Overall, the prevalence of Listeria spp. was greater for all field areas with a high predicted prevalence of L. monocytogenes isolation than that in field areas with a low predicted prevalence of Listeria species (Table 1 and Fig. 2). For example, the prevalence of Listeria species was 26% (51/195) in samples collected from areas with a high predicted prevalence according to the water rule and 18% (157/861) in samples collected from areas with a low predicted prevalence according to the water rule (Table 1 and Fig. 2).

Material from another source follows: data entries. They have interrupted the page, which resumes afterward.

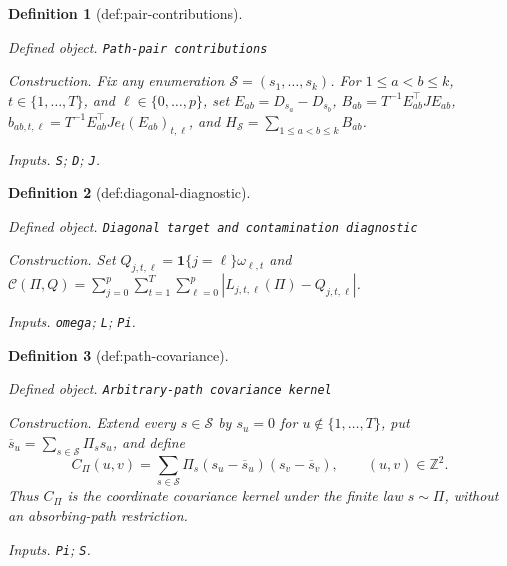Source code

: \documentclass{article}
\newtheorem{definition}{Definition}
\begin{document}
\begin{definition}[def:pair-contributions]\label{def:pair-contributions}
\par\smallskip\noindent\emph{Defined object.} \texttt{Path-\allowbreak{}pair contributions}
\par\smallskip\noindent\emph{Construction.} Fix any enumeration \(\mathcal S=(s_1,\ldots,s_k)\).  For \(1\leq a<b\leq k\), \(t\in\{1,\ldots,T\}\), and \(\ell\in\{0,\ldots,p\}\), set \(E_{ab}=D_{s_a}-D_{s_b}\), \(B_{ab}=T^{-1}E_{ab}^{\top}JE_{ab}\), \(b_{ab,t,\ell}=T^{-1}E_{ab}^{\top}Je_t(E_{ab})_{t,\ell}\), and \(H_{\mathcal S}=\sum_{1\leq a<b\leq k}B_{ab}\).
\par\smallskip\noindent\emph{Inputs.} \texttt{S}; \texttt{D}; \texttt{J}.
\end{definition}

\begin{definition}[def:diagonal-diagnostic]\label{def:diagonal-diagnostic}
\par\smallskip\noindent\emph{Defined object.} \texttt{Diagonal target and contamination diagnostic}
\par\smallskip\noindent\emph{Construction.} Set \(Q_{j,t,\ell}=\mathbf 1\{j=\ell\}\omega_{\ell,t}\) and \(\mathcal C(\Pi,Q)=\sum_{j=0}^{p}\sum_{t=1}^{T}\sum_{\ell=0}^{p}|L_{j,t,\ell}(\Pi)-Q_{j,t,\ell}|\).
\par\smallskip\noindent\emph{Inputs.} \texttt{omega}; \texttt{L}; \texttt{Pi}.
\end{definition}

\begin{definition}[def:path-covariance]\label{def:path-covariance}
\par\smallskip\noindent\emph{Defined object.} \texttt{Arbitrary-\allowbreak{}path covariance kernel}
\par\smallskip\noindent\emph{Construction.} Extend every \(s\in\mathcal S\) by \(s_u=0\) for \(u\notin\{1,\ldots,T\}\), put \(\overline s_u=\sum_{s\in\mathcal S}\Pi_s s_u\), and define
\[
 C_{\Pi}(u,v)=\sum_{s\in\mathcal S}\Pi_s(s_u-\overline s_u)(s_v-\overline s_v),
 \qquad (u,v)\in\mathbb Z^2.
\]
Thus \(C_{\Pi}\) is the coordinate covariance kernel under the finite law \(s\sim\Pi\), without an absorbing-path restriction.
\par\smallskip\noindent\emph{Inputs.} \texttt{Pi}; \texttt{S}.
\end{definition}
\end{document}
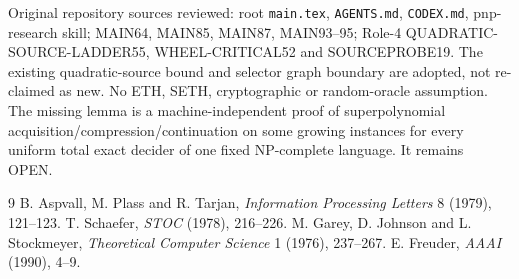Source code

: \documentclass[11pt]{article}
\begin{document}
Original repository sources reviewed: root \texttt{main.tex}, \texttt{AGENTS.md}, \texttt{CODEX.md}, pnp-research skill; MAIN64, MAIN85, MAIN87, MAIN93--95; Role-4 QUADRATIC-SOURCE-LADDER55, WHEEL-CRITICAL52 and SOURCEPROBE19. The existing quadratic-source bound and selector graph boundary are adopted, not re-claimed as new. No ETH, SETH, cryptographic or random-oracle assumption. The missing lemma is a machine-independent proof of superpolynomial acquisition/compression/continuation on some growing instances for every uniform total exact decider of one fixed NP-complete language. It remains OPEN.

\begin{thebibliography}{9}
 B. Aspvall, M. Plass and R. Tarjan, \emph{Information Processing Letters} 8 (1979), 121--123.
 T. Schaefer, \emph{STOC} (1978), 216--226.
 M. Garey, D. Johnson and L. Stockmeyer, \emph{Theoretical Computer Science} 1 (1976), 237--267.
 E. Freuder, \emph{AAAI} (1990), 4--9.
\end{thebibliography}
\end{document}
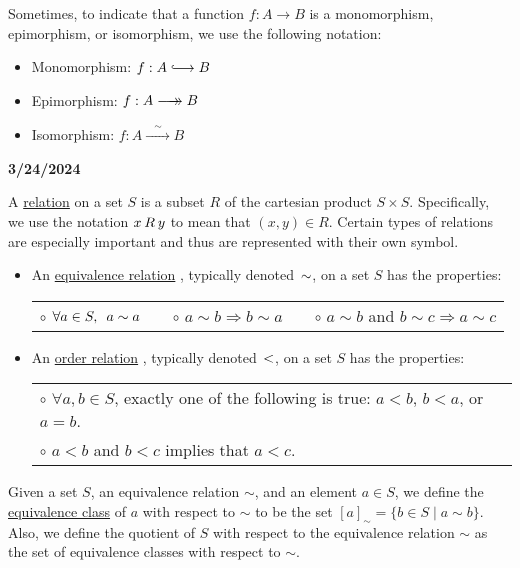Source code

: \documentclass{book}
\newcommand{\hooklongrightarrow}{\lhook\joinrel\longrightarrow}
\newcommand{\longrightarrowdbl}{\longrightarrow\mathrel{\mkern-14mu}\rightarrow}
\newcommand{\udefine}[1]{{%
   \setulcolor{Red}%
   \setul{0.14em}{0.07em}%
   \ul{#1}%
}}
\newcommand*{\markDate}[1]{%
   {\huge \color{Black} \textbf{#1} \newline}%
}
\newcommand{\myHS}{ \hspace{0.5em}}
\newcommand{\retTwo}{\hfill\bigbreak}
\begin{document}
   Sometimes, to indicate that a function $f: A \rightarrow B$ is a monomorphism,\\ epimorphism, or isomorphism, we use the following notation:
   \begin{itemize}
      \item Monomorphism: $f: A \hooklongrightarrow B$
      \item Epimorphism: $f: A \longrightarrowdbl B$
      \item Isomorphism: $f: A \xrightarrow{\phantom{a}\sim\phantom{a}} B$
   \end{itemize}

   \newpage
   \markDate{3/24/2024}

   A \udefine{relation} on a set $S$ is a subset $R$ of the cartesian product $S \times S$. Specifically,\\ we use the notation $x \hspace{0.2em}R\hspace{0.2em} y$ to mean that $(x, y) \in R$. Certain types of relations\\ are especially important and thus are represented with their own symbol.
   \begin{itemize}
      \item An \udefine{equivalence relation}, typically denoted $\hspace{0.1em}\sim$, on a set $S$ has the properties:\\
      \begin{tabular}{l c l c l}
         $\circ$ $\forall a \in S,\myHS a \sim a$ &\quad& $\circ$ $a \sim b \Longrightarrow b \sim a$ &\quad& $\circ$ $a \sim b$ and $b \sim c \Longrightarrow a \sim c$
      \end{tabular}

      \item An \udefine{order relation}, typically denoted $\hspace{0.1em}<$, on a set $S$ has the properties:\\
      \begin{tabular}{l}
         $\circ$ $\forall a, b \in S$, exactly one of the following is true: $a < b$, $b < a$, or $a = b$.\\
         $\circ$ $a < b$ and $b < c$ implies that $a < c$.\retTwo
      \end{tabular}
   \end{itemize}

   Given a set $S$, an equivalence relation $\sim$, and an element $a \in S$, we define the\\ \udefine{equivalence class} of $a$ with respect to $\sim$ to be the set $[a]_\sim = \{b \in S \mid a \sim b\}$.\\ Also, we define the quotient of $S$ with respect to the equivalence relation $\sim$ as\\ the set of equivalence classes with respect to $\sim$.
\end{document}
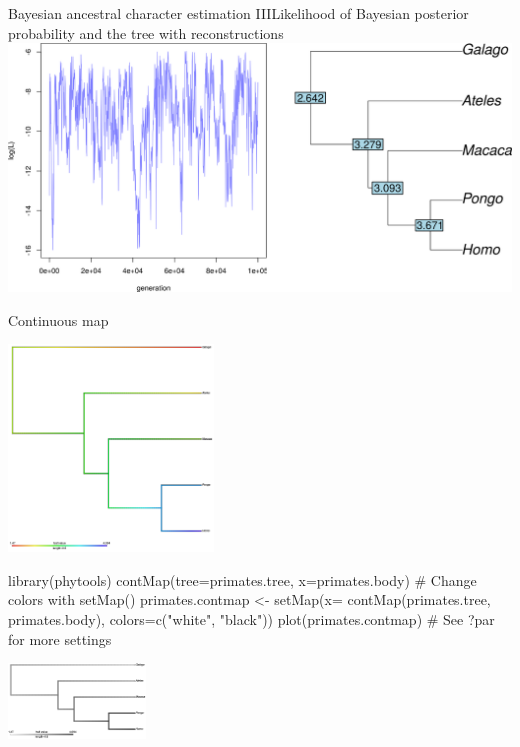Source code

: \documentclass[compress, ucs, xelatex, 11pt, xcolor=svgnames,
  hyperref={
    bookmarks=true,
    unicode=true,
    colorlinks=true,
    pdftitle={Molecular data in R},
    plainpages=false,
    pdfauthor={Vojtech Zeisek},
    pdfsubject={Course about phylogeny and evolution in R},
    pdfcreator={XeLaTeX},
    pdfkeywords={R, evolution, phylogeny, molecular data},
    linkcolor=Tomato,
    anchorcolor=SaddleBrown,
    citecolor=Goldenrod,
    filecolor=DarkMagenta,
    menucolor=Sienna,
    urlcolor=DarkTurquoise,
    pdftex},
  url={hyphens, lowtilde} %
  ]{beamer}
\begin{document}
\begin{frame}{Bayesian ancestral character estimation III}{Likelihood of Bayesian posterior probability and the tree with reconstructions}
  \includegraphics[width=\textwidth]{ancbayes.png}
\end{frame}

\begin{frame}[fragile]{Continuous map}
\begin{multicols}{2}
  \vfill
  \begin{center}
    \includegraphics[height=5.5cm]{contmap.png}
  \end{center}
  \vfill
  \begin{spluscode}
    library(phytools)
    contMap(tree=primates.tree,
      x=primates.body)
    # Change colors with setMap()
    primates.contmap <- setMap(x=
      contMap(primates.tree,
      primates.body),
      colors=c("white", "black"))
    plot(primates.contmap)
    # See ?par for more settings
  \end{spluscode}
  \vfill
  \begin{center}
    \includegraphics[height=2cm]{contmapbw.png}
  \end{center}
  \vfill
\end{multicols}
\end{frame}
\end{document}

Frequency and prevalence of Listeria species-positive and L. monocytogenes-positive samples for farm fields that had either a high or a low predicted risk of L. monocytogenes isolation based on land cover factors
Frequency and prevalence of positive Listeria species samples for farm fields that had either a high or a low predicted prevalence of L. monocytogenes isolation based on a hierarchical predictive risk model.
The prevalence of L. monocytogenes was greater for all field areas with a high predicted prevalence of L. monocytogenes isolation than that in field areas with a low predicted prevalence according to the water, pasture, and AWS rules (Table 1 and Fig. 3). For example, the prevalence of L. monocytogenes was 22% (43/195) in samples collected from areas with a high predicted prevalence according to the water rule and 10% (85/861) in samples collected from areas with a low predicted prevalence according to the water rule (Table 1 and Fig. 3).
Frequency and prevalence of positive L. monocytogenes samples for farm fields that had either a high or a low predicted prevalence of L. monocytogenes isolation based on a hierarchical predictive risk model.
Rules based on surface water and pasture proximity accurately predict L. monocytogenes prevalence in environmental samples collected from NYS produce production environments.Logistic regression was performed to test the ability of each rule to accurately predict L. monocytogenes prevalence in NYS produce production environments. Logistic regression analysis showed that only the water and pasture rules accurately predicted the prevalence of L. monocytogenes in NYS produce production environments (Table 2). Samples collected from field areas that had a high predicted prevalence of L. monocytogenes isolation by the water rule had an increased odds of L. monocytogenes isolation (odds ratio [OR], 3.0; 95% confidence interval [CI], 2.0, 4.6) compared to that for samples collected from field areas that had a low predicted prevalence. Samples collected from field areas that had a high predicted prevalence of L. monocytogenes by the pasture rule had an increased odds of L. monocytogenes isolation (OR, 2.9; 95% CI, 1.4, 6.0) compared to that for samples collected from field areas that had a low predicted prevalence.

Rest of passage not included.